Task prompt: If an entry includes an image, drop the image and copy the rest verbatim.

(Stored data)
++++

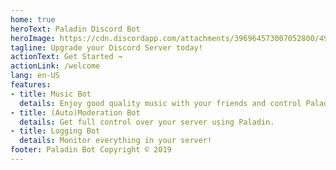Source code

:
 ```yaml
---
home: true
heroText: Paladin Discord Bot
heroImage: https://cdn.discordapp.com/attachments/396964573007052800/492135654919241739/PaladinMainAvatar.png
tagline: Upgrade your Discord Server today!
actionText: Get Started →
actionLink: /welcome
lang: en-US
features:
- title: Music Bot
  details: Enjoy good quality music with your friends and control Paladin with reactions.
- title: (Auto)Moderation Bot
  details: Get full control over your server using Paladin.
- title: Logging Bot
  details: Monitor everything in your server!
footer: Paladin Bot Copyright © 2019
---
```

<PaladinStats/>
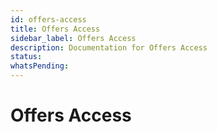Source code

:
 ```yaml
---
id: offers-access
title: Offers Access
sidebar_label: Offers Access
description: Documentation for Offers Access
status: 
whatsPending: 
---
```


# Offers Access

++++

Exercise answer:
Source code

:
 ```yaml
---
home: true
heroText: Paladin Discord Bot
heroImage: https://cdn.discordapp.com/attachments/396964573007052800/492135654919241739/PaladinMainAvatar.png
tagline: Upgrade your Discord Server today!
actionText: Get Started →
actionLink: /welcome
lang: en-US
features:
- title: Music Bot
  details: Enjoy good quality music with your friends and control Paladin with reactions.
- title: (Auto)Moderation Bot
  details: Get full control over your server using Paladin.
- title: Logging Bot
  details: Monitor everything in your server!
footer: Paladin Bot Copyright © 2019
---
```

<PaladinStats/>
Source code

:
 ```yaml
---
id: offers-access
title: Offers Access
sidebar_label: Offers Access
description: Documentation for Offers Access
status: 
whatsPending: 
---
```


# Offers Access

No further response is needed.